JUDY WOODRUFF: In the other news of this day, Wall Street managed to post gains today despite the wave of job losses. The market got a boost from the Pfizer-Wyeth drug merger and from a rise in home sales in December.
The Dow Jones Industrial Average gained 38 points to close at 8,116. The Nasdaq rose 12 points to close at 1,489.
The government of Iceland collapsed today, amid a deepening financial crisis. Conservative Prime Minister Geir Haarde and his cabinet resigned after Social Democrats quit the ruling coalition. Iceland's banks were nationalized last fall. The government also accepted $10 billion in loans from the International Monetary Fund and other sources.
The rival Palestinian groups Hamas and Fatah held reconciliation talks in Egypt today. It was their first meeting in 10 months, and it followed a three-week Israeli assault on Hamas in Gaza.
Also today, the new American peace envoy, George Mitchell, met with President Obama and Secretary of State Clinton before leaving for the Middle East. The president said that the U.S. will stay vigorously and consistently involved.
U.S. PRESIDENT BARACK OBAMA: I am absolutely confident that, if the U.S. is engaged in a consistent way and an early -- in early fashion, that we can make genuine progress. Now, understand that Senator Mitchell is going to be fully empowered by me and fully empowered by Secretary Clinton. So when he speaks, he will be speaking for us.
JUDY WOODRUFF: Mitchell had no plans to meet with any Hamas leaders during his trip.
The Obama administration made it clear today that it wants direct talks with Iran. The new United Nations ambassador, Susan Rice, said that Iran's nuclear program is a top priority and needs direct diplomacy. Later, White House spokesman Robert Gibbs said that Rice was simply re-stating the position the president took during his campaign.

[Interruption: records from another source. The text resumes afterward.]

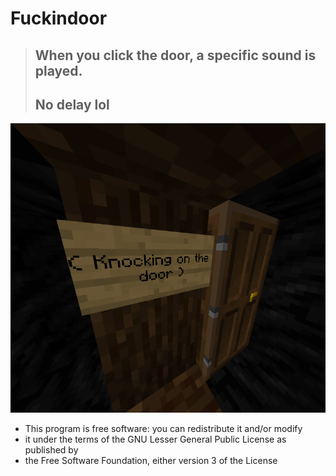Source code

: # Fuckindoor
> ## When you click the door, a specific sound is played. 
> ## No delay lol
![](image.png)

 * This program is free software: you can redistribute it and/or modify
 * it under the terms of the GNU Lesser General Public License as published by
 * the Free Software Foundation, either version 3 of the License
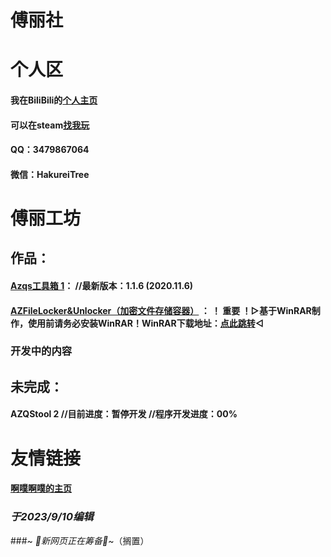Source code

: #                        傅丽社

# 个人区

#### 我在BiliBili的[个人主页](https://space.bilibili.com/106596319)

#### 可以在steam[找我玩](https://steamcommunity.com/id/ayayayayayayayayayyayayayayaya)

#### QQ：3479867064

#### 微信：HakureiTree

# 傅丽工坊

## 作品：

#### [Azqs工具箱 1](https://codeload.github.com/HakureiTree/Azqs-.exe/zip/refs/heads/main)：   //最新版本：1.1.6 (2020.11.6)

#### [AZFileLocker&Unlocker（加密文件存储容器）](https://codeload.github.com/HakureiTree/AZFileLockerAndUnlocker/zip/refs/heads/main) ： ！ 重要 ！▷基于WinRAR制作，使用前请务必安装WinRAR！WinRAR下载地址：[点此跳转](https://www.winrar.com.cn)◁

### 开发中的内容

## 未完成：

#### AZQStool 2   //目前进度：暂停开发   //程序开发进度：00%

# 友情链接

#### [啊噗啊噗的主页](Https://hakureitree.github.io/Apapu/)

### *于2023/9/10编辑*

###~ *🔧新网页正在筹备🔨*~（搁置）
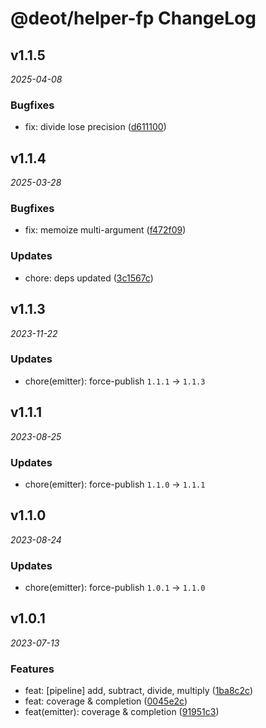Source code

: # @deot/helper-fp ChangeLog

## v1.1.5

_2025-04-08_

### Bugfixes

- fix: divide lose precision ([d611100](https://github.com/deot/helper/commit/d611100d492930bbe4cba2483afe1f85dbb5d271))

## v1.1.4

_2025-03-28_

### Bugfixes

- fix: memoize multi-argument ([f472f09](https://github.com/deot/helper/commit/f472f0920c8855823d1e6504388f34914118f298))

### Updates

- chore: deps updated ([3c1567c](https://github.com/deot/helper/commit/3c1567ca60eaa19e78e52e52945d75eeb6b7c2a0))

## v1.1.3

_2023-11-22_

### Updates

- chore(emitter): force-publish `1.1.1` -> `1.1.3`

## v1.1.1

_2023-08-25_

### Updates

- chore(emitter): force-publish `1.1.0` -> `1.1.1`

## v1.1.0

_2023-08-24_

### Updates

- chore(emitter): force-publish `1.0.1` -> `1.1.0`

## v1.0.1

_2023-07-13_

### Features

- feat: [pipeline] add, subtract, divide, multiply ([1ba8c2c](https://github.com/deot/helper/commit/1ba8c2c76c6dde7c83578664e264080c7255ae8a))
- feat: coverage & completion ([0045e2c](https://github.com/deot/helper/commit/0045e2caf681fffb442daf0be886c1c41d9ded55))
- feat(emitter): coverage & completion ([91951c3](https://github.com/deot/helper/commit/91951c379dad6939f7520b02717ed1441f28bd9d))
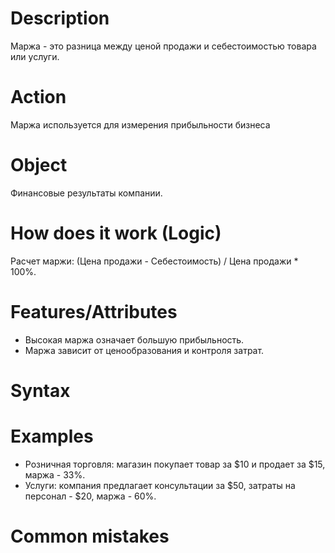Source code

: # Description

Маржа - это разница между ценой продажи и себестоимостью товара или услуги.

# Action
Маржа используется для измерения прибыльности бизнеса

# Object
Финансовые результаты компании.

# How does it work (Logic)
Расчет маржи: (Цена продажи - Себестоимость) / Цена продажи * 100%.
# Features/Attributes
- Высокая маржа означает большую прибыльность.
- Маржа зависит от ценообразования и контроля затрат.

# Syntax
# Examples
- Розничная торговля: магазин покупает товар за $10 и продает за $15, маржа - 33%.
- Услуги: компания предлагает консультации за $50, затраты на персонал - $20, маржа - 60%.

# Common mistakes
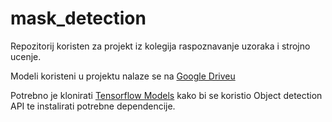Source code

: # mask_detection

Repozitorij koristen za projekt iz kolegija raspoznavanje uzoraka i strojno ucenje.

Modeli koristeni u projektu nalaze se na [Google Driveu](https://drive.google.com/drive/folders/19ktPa4Yv05V9rFRxpMHMk2YO2U48BoEM)

Potrebno je klonirati [Tensorflow Models](https://github.com/tensorflow/models/tree/master) kako bi se koristio Object detection API te instalirati potrebne dependencije.
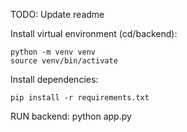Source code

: 
TODO: Update readme 


Install virtual environment (cd/backend):

    python -m venv venv
    source venv/bin/activate


Install dependencies:

    pip install -r requirements.txt

RUN backend:
    python app.py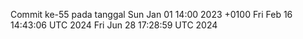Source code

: Commit ke-55 pada tanggal Sun Jan 01 14:00 2023 +0100
Fri Feb 16 14:43:06 UTC 2024
Fri Jun 28 17:28:59 UTC 2024
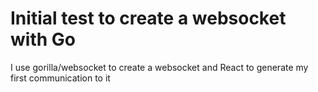 # Initial test to create a websocket with Go

I use gorilla/websocket to create a websocket and React to generate my first communication to it
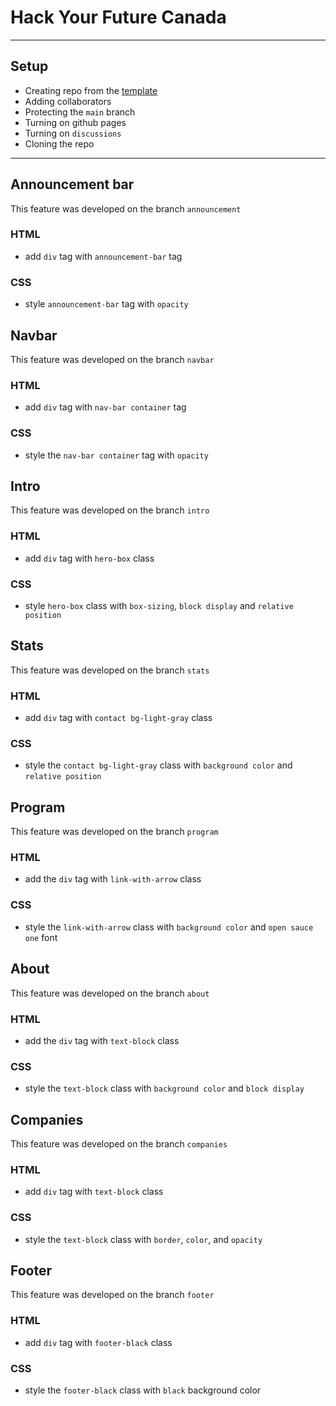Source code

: # Hack Your Future Canada

<!-- describe your project -->

---

## Setup

- Creating repo from the
  [template](https://github.com/HackYourFutureBelgium/template-html-css)
- Adding collaborators
- Protecting the `main` branch
- Turning on github pages
- Turning on `discussions`
- Cloning the repo

---

## Announcement bar

This feature was developed on the branch `announcement`

### HTML

- add `div` tag with `announcement-bar` tag

### CSS

- style `announcement-bar` tag with `opacity`

## Navbar

This feature was developed on the branch `navbar`

### HTML

- add `div` tag with `nav-bar container` tag

### CSS

- style the `nav-bar container` tag with `opacity`

## Intro

This feature was developed on the branch `intro`

### HTML

- add `div` tag with `hero-box` class

### CSS

- style `hero-box` class with `box-sizing`, `block display` and
  `relative position`

## Stats

This feature was developed on the branch `stats`

### HTML

- add `div` tag with `contact bg-light-gray` class

### CSS

- style the `contact bg-light-gray` class with `background color` and
  `relative position`

## Program

This feature was developed on the branch `program`

### HTML

- add the `div` tag with `link-with-arrow` class

### CSS

- style the `link-with-arrow` class with `background color` and `open sauce one`
  font

## About

This feature was developed on the branch `about`

### HTML

- add the `div` tag with `text-block` class

### CSS

- style the `text-block` class with `background color` and `block display`

## Companies

This feature was developed on the branch `companies`

### HTML

- add `div` tag with `text-block` class

### CSS

- style the `text-block` class with `border`, `color`, and `opacity`

## Footer

This feature was developed on the branch `footer`

### HTML

- add `div` tag with `footer-black` class

### CSS

- style the `footer-black` class with `black` background color
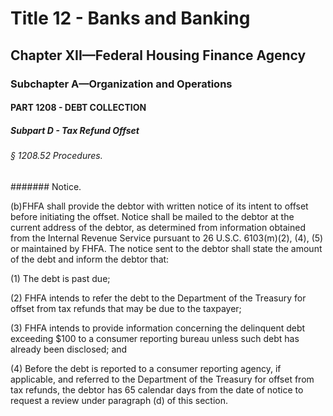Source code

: 
# Title 12 - Banks and Banking
## Chapter XII—Federal Housing Finance Agency
### Subchapter A—Organization and Operations
#### PART 1208 - DEBT COLLECTION
##### Subpart D - Tax Refund Offset
###### § 1208.52 Procedures.
####### Notice.

(b)FHFA shall provide the debtor with written notice of its intent to offset before initiating the offset. Notice shall be mailed to the debtor at the current address of the debtor, as determined from information obtained from the Internal Revenue Service pursuant to 26 U.S.C. 6103(m)(2), (4), (5) or maintained by FHFA. The notice sent to the debtor shall state the amount of the debt and inform the debtor that:

(1) The debt is past due;

(2) FHFA intends to refer the debt to the Department of the Treasury for offset from tax refunds that may be due to the taxpayer;

(3) FHFA intends to provide information concerning the delinquent debt exceeding $100 to a consumer reporting bureau unless such debt has already been disclosed; and

(4) Before the debt is reported to a consumer reporting agency, if applicable, and referred to the Department of the Treasury for offset from tax refunds, the debtor has 65 calendar days from the date of notice to request a review under paragraph (d) of this section.
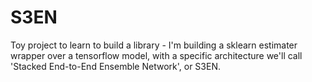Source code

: # S3EN
Toy project to learn to build a library - I'm building a sklearn estimater wrapper over a tensorflow model, with a specific architecture we'll call 'Stacked End-to-End Ensemble Network', or S3EN.

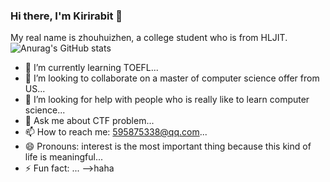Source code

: ### Hi there, I'm Kirirabit 👋

My real name is zhouhuizhen, a college student who is from HLJIT.
![Anurag's GitHub stats](https://github-readme-stats.vercel.app/api?username=zhouhuizhen&show_icons=true&theme=radical)
- 🌱 I’m currently learning TOEFL...
- 👯 I’m looking to collaborate on a master of computer science offer from US...
- 🤔 I’m looking for help with people who is really like to learn computer science...
- 💬 Ask me about CTF problem...
- 📫 How to reach me: 595875338@qq.com...
- 😄 Pronouns: interest is the most important thing because this kind of life is meaningful...
- ⚡ Fun fact: ...
-->haha
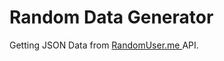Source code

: # Random Data Generator

Getting JSON Data from <a href = "https://randomuser.me/"> RandomUser.me </a> API.

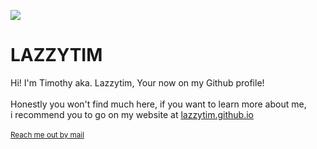 <p>
  <img src='https://lazzytim.github.io/assets/logos/64orange.png'>
</p>
<h1>LAZZYTIM</h1>
<p>
  Hi! I'm Timothy aka. Lazzytim, Your now on my Github profile!<br><br>Honestly you won't find much here, if you want to learn more about me,<br>i recommend you to go on my website at <a href='https://lazzytim.github.io'>lazzytim.github.io</a>
  <br><br>
  <sub><a href='mailto:deletrez.timothy@gmail.com'>Reach me out by mail</a></sub>
</p>
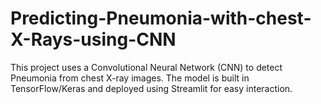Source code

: # Predicting-Pneumonia-with-chest-X-Rays-using-CNN
This project uses a Convolutional Neural Network (CNN) to detect Pneumonia from chest X-ray images. The model is built in TensorFlow/Keras and deployed using Streamlit for easy interaction.
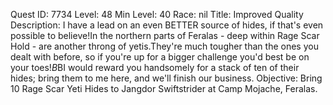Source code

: Quest ID: 7734
Level: 48
Min Level: 40
Race: nil
Title: Improved Quality
Description: I have a lead on an even BETTER source of hides, if that's even possible to believe!In the northern parts of Feralas - deep within Rage Scar Hold - are another throng of yetis.They're much tougher than the ones you dealt with before, so if you're up for a bigger challenge you'd best be on your toes!$B$BI would reward you handsomely for a stack of ten of their hides; bring them to me here, and we'll finish our business.
Objective: Bring 10 Rage Scar Yeti Hides to Jangdor Swiftstrider at Camp Mojache, Feralas.
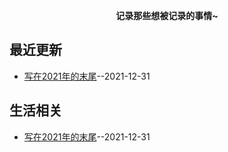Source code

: 
**<p align="center">记录那些想被记录的事情~</p>**
## 最近更新
- [写在2021年的末尾](https://github.com/xiejuqiang/blog/issues/1)--2021-12-31
## 生活相关
- [写在2021年的末尾](https://github.com/xiejuqiang/blog/issues/1)--2021-12-31

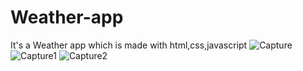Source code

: # Weather-app
 It's a Weather app which is made with html,css,javascript
![Capture](https://github.com/Vikramg01/weather-app/assets/140692659/a3fce2d5-d166-4fca-9935-de600e844557)
![Capture1](https://github.com/Vikramg01/weather-app/assets/140692659/a1975461-ce83-4056-b9f6-58cf53bd8369)
![Capture2](https://github.com/Vikramg01/weather-app/assets/140692659/2dd82fc4-c8f2-45e6-8e0b-14ebb07aea92)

Four U.S. service members were killed in Iraq today when their helicopters crashed. They went down west of Kirkuk in what appeared to be an accident. It was the worst single American loss since mid-September.
The news came as Prime Minister Nouri al-Maliki said that he thinks U.S. troops can leave sooner than expected. A recent security deal set out a three-year timetable.
The impeachment trial of Illinois Gov. Rod Blagojevich began today. The State Senate considered charges of abuse of power. They include allegations the governor tried to sell the Senate seat vacated by President Obama.
Blagojevich boycotted the trial. Instead, he was in New York, talking to network TV shows and to reporters.
GOV. ROD BLAGOJEVICH, D-Ill.: There's an impeachment process going on in the state of Illinois where it's pre-ordained and the fix is in to remove a governor elected twice by the people. And if the senators in Illinois and the lawmakers in Illinois can do that to a sitting governor, imagine what they can do to average, ordinary citizens.
JUDY WOODRUFF: It will take a two-thirds vote by the state senate to convict the governor and remove him from office.
Also today, a lawsuit challenging the outcome of the U.S. Senate race in Minnesota went to court. Democrat Al Franken has been certified as the winner by 225 votes, but Republican Norm Coleman wants to count thousands of rejected absentee ballots.